EXERCISE REQUIREMENTS: After locating the line that contains "- Use SAP backend" in the records below, write out exactly that line and each line after it through the one that contains "- Use [Azure", and nothing else.

TASK INPUT:

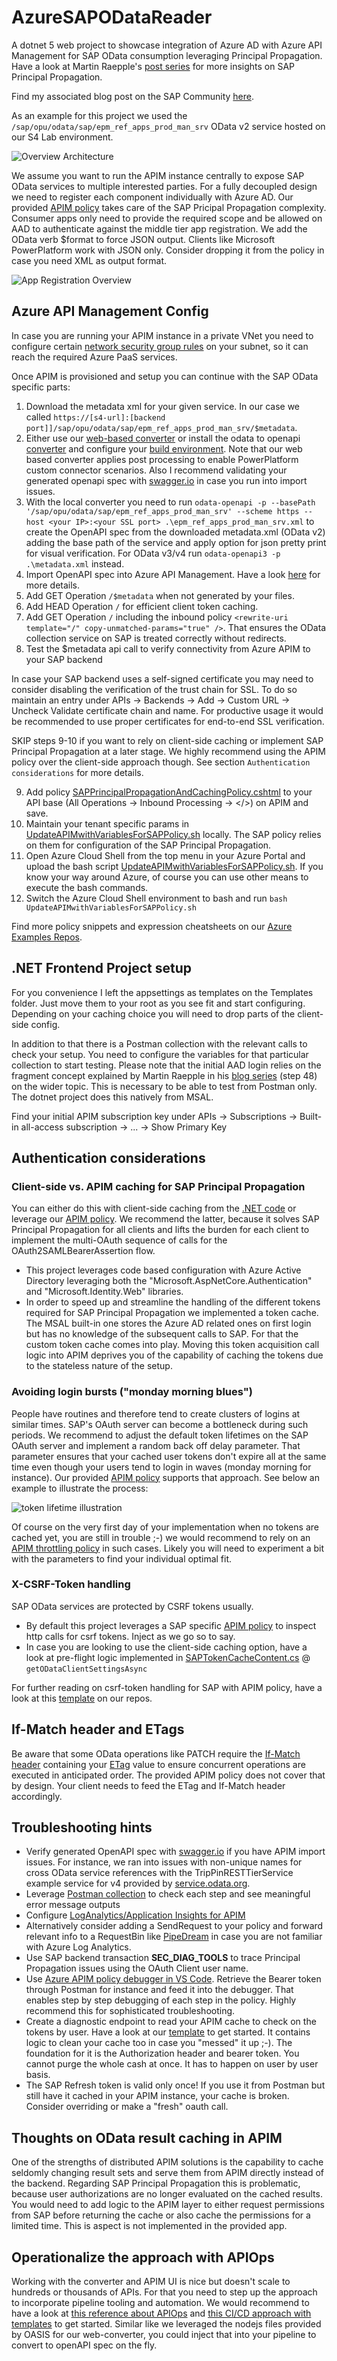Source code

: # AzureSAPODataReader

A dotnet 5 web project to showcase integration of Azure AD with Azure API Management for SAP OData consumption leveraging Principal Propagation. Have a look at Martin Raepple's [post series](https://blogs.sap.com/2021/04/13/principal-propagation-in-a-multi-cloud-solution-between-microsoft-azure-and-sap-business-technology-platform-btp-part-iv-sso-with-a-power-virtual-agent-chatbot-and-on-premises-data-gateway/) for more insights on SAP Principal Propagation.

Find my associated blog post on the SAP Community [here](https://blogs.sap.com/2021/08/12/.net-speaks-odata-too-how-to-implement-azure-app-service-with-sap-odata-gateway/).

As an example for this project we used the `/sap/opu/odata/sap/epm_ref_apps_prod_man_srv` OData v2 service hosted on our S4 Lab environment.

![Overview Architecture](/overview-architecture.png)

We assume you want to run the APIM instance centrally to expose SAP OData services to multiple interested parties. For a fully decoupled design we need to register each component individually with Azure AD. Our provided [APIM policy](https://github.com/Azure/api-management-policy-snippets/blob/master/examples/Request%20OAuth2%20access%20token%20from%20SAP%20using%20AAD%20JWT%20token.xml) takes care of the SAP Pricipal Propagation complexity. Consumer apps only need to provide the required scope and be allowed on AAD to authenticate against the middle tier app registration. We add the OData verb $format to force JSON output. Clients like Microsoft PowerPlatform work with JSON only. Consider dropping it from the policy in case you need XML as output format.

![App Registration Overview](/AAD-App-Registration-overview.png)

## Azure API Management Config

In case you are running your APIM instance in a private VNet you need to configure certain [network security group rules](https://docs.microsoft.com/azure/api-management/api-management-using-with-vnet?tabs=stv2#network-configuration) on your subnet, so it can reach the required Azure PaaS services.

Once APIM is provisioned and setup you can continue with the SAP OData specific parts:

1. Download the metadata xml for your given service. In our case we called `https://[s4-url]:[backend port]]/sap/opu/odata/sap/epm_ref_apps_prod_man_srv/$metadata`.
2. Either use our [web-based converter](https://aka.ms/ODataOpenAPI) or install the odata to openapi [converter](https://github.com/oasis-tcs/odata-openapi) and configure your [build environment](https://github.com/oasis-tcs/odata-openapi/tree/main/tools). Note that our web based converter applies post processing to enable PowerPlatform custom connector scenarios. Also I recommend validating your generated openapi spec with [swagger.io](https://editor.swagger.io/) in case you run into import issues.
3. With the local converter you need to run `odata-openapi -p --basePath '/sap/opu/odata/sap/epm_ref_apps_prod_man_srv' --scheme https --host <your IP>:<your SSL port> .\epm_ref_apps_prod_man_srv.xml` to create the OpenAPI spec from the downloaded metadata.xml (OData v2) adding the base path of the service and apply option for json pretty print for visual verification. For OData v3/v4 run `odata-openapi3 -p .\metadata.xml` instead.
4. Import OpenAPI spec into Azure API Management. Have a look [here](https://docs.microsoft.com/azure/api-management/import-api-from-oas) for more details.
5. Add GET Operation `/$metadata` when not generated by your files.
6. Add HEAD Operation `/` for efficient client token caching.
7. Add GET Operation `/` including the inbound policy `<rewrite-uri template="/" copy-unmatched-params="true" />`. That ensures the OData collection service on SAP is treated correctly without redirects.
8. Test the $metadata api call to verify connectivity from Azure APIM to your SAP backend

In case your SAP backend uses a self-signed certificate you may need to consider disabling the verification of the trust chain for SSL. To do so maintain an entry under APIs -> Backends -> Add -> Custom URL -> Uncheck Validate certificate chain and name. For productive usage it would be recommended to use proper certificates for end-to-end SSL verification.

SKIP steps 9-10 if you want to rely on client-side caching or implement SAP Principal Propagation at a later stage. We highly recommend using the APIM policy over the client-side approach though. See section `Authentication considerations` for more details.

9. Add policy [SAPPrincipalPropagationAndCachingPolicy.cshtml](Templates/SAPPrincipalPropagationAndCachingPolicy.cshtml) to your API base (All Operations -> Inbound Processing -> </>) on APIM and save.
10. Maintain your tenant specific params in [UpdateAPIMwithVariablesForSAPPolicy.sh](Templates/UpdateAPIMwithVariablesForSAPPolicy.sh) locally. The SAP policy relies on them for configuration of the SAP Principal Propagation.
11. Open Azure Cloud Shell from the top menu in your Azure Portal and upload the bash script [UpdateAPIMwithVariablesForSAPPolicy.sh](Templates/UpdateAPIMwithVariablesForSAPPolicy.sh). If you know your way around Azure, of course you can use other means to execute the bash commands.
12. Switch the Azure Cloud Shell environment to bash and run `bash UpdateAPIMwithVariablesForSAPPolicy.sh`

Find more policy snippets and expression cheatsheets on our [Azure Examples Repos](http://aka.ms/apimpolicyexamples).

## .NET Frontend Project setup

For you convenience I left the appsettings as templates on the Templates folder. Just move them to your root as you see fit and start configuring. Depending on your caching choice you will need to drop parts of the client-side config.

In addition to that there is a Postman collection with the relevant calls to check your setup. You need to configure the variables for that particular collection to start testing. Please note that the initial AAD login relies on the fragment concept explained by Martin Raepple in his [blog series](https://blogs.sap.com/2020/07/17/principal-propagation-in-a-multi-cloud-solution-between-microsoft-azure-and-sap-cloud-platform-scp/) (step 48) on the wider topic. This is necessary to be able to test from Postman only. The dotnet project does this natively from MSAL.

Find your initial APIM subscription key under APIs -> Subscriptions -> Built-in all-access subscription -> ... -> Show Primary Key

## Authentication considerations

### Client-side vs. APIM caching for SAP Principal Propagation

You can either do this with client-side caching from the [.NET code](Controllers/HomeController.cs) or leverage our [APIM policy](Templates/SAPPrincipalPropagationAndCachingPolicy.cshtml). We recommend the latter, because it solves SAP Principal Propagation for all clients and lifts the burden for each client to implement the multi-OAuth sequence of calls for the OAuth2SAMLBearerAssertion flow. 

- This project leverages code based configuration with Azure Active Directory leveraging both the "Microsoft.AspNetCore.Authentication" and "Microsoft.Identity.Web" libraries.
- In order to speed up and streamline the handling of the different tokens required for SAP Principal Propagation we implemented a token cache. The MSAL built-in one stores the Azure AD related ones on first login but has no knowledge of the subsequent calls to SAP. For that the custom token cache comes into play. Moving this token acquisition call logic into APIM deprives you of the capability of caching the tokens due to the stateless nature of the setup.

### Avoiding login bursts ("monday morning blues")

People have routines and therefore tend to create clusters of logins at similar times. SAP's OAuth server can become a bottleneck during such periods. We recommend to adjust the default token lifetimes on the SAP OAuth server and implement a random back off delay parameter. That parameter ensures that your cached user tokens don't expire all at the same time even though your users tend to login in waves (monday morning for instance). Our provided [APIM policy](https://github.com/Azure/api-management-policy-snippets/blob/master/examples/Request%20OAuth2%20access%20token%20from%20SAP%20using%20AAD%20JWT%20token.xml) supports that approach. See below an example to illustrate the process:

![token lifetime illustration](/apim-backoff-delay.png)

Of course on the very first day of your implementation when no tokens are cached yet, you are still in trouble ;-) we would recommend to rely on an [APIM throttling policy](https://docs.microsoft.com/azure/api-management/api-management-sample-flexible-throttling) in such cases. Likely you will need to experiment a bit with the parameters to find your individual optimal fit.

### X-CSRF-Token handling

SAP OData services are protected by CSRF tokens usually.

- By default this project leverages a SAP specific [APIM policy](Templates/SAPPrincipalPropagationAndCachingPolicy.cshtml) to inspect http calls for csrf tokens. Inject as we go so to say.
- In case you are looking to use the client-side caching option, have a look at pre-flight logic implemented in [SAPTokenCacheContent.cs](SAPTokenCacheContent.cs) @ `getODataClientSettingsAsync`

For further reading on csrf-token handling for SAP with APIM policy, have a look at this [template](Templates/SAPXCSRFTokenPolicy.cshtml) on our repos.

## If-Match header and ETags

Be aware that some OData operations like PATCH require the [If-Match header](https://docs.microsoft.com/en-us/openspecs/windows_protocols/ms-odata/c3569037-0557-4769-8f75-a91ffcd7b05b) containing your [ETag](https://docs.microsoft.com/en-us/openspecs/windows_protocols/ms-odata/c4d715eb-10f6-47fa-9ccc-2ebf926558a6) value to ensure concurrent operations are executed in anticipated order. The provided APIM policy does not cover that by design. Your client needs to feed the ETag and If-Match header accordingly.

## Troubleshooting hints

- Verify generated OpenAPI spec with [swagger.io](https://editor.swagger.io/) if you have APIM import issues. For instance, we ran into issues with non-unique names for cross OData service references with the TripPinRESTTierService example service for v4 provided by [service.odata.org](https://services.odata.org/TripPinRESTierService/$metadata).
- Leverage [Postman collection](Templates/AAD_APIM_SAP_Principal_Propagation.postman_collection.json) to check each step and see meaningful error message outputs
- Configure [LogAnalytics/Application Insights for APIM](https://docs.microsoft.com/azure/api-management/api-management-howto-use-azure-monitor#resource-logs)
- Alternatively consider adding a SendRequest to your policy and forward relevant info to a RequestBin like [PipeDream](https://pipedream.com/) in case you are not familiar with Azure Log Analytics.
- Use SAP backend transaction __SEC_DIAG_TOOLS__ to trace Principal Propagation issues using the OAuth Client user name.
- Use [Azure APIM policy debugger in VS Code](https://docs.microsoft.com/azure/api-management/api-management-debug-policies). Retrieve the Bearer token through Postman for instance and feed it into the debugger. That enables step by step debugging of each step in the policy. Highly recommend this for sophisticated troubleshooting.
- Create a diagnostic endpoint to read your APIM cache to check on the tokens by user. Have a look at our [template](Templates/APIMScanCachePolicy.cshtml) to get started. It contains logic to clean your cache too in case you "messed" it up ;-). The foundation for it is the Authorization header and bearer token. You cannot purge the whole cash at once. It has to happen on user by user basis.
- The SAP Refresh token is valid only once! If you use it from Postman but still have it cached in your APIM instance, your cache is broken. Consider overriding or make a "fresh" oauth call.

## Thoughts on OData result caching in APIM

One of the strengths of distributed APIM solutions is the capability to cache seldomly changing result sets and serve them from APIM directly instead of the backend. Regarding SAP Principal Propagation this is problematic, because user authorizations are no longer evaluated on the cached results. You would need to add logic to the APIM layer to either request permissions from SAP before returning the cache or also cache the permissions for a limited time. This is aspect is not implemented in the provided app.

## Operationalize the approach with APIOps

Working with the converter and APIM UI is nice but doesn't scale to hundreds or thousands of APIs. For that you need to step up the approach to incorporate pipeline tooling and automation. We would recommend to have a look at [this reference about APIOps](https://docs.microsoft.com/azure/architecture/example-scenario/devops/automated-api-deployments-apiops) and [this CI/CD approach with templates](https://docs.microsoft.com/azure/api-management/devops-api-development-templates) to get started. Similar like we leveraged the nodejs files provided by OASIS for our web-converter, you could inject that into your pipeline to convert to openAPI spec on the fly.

REPLY TO THE TASK:
- Use SAP backend transaction __SEC_DIAG_TOOLS__ to trace Principal Propagation issues using the OAuth Client user name.
- Use [Azure APIM policy debugger in VS Code](https://docs.microsoft.com/azure/api-management/api-management-debug-policies). Retrieve the Bearer token through Postman for instance and feed it into the debugger. That enables step by step debugging of each step in the policy. Highly recommend this for sophisticated troubleshooting.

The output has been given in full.